Review of "VL2: A Scalable and Flexible Data Center Network"

VL2 is a practical network architecture that scales to support huge data centers with uniform high capacity between any servers, performance isolation between services and Ethernet layer-2 semantics. It uses flat addressing to allow service instances be put anywhere physically in the network, Valiant Load Balancing to spread traffic uniformly across network paths, and end-system based address resolution to scale to large server pools without complexing the network control plane. It puts an end to the expensive over-subscription model usually used to achieve high performance and is built on proven network technologies already available at a low cost in high-speed hardware implementations.
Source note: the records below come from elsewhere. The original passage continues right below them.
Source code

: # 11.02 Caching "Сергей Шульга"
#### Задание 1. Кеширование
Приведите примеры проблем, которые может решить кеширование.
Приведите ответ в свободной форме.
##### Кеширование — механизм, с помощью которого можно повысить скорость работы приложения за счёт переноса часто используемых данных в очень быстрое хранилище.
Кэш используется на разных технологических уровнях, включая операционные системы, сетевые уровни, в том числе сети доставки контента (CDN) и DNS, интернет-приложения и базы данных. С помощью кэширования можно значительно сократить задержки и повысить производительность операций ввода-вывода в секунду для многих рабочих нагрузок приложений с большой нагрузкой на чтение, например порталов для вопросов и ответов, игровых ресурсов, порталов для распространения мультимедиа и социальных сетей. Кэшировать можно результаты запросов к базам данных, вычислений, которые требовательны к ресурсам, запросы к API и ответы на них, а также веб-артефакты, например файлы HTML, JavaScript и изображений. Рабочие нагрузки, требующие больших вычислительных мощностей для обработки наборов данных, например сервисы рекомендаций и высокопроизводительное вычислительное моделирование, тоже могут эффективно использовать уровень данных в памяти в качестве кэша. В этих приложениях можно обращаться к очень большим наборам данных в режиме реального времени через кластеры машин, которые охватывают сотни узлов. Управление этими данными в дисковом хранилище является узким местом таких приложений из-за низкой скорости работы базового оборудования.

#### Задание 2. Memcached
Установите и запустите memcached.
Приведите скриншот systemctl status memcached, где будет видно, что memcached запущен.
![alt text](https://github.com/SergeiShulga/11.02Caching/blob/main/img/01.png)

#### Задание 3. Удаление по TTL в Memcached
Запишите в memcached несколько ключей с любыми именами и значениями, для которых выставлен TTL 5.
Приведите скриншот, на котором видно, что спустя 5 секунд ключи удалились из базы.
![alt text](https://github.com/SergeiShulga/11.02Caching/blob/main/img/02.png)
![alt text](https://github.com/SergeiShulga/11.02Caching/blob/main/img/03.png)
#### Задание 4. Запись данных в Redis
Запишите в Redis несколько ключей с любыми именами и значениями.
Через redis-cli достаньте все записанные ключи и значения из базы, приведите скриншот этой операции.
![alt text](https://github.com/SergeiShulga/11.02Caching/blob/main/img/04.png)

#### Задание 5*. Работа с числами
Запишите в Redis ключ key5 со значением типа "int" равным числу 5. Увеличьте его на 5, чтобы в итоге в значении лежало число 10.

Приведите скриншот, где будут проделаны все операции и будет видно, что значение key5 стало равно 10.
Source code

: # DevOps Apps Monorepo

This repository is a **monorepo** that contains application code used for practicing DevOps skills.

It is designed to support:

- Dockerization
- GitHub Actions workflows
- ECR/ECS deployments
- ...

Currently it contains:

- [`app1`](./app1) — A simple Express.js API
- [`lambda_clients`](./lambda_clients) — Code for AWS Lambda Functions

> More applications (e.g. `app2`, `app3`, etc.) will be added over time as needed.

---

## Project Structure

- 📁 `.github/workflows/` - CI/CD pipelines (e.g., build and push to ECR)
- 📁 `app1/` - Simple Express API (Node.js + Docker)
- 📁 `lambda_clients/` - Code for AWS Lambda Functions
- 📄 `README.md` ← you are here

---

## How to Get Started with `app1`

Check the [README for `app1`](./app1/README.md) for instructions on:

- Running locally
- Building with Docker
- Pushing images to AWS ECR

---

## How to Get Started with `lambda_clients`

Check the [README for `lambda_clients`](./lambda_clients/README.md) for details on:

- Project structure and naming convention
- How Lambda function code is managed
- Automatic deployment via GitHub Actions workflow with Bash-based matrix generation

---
By offering layer-2 semantics, VL2 lets servers believe they share a single large IP subnet with other servers in the same service while eliminating the ARP and DHCP scaling bottlenecks. The network is built with two separate address families, topologically significant Locator Addresses (LA) and Application Addresses (AA). When a server S wants to send packet to server D, the VL2 agent on S traps the packets from S and wrap it with LA address of the ToR of the destination. Once the packet arrives at the destination ToR, the switch decapsulates the packet and deliver it to the destination AA carried in the inner header. Address resolution and access control is done in a similar way. The agent traps the request and query the directory service to get the corresponding information and then decide how to proceed.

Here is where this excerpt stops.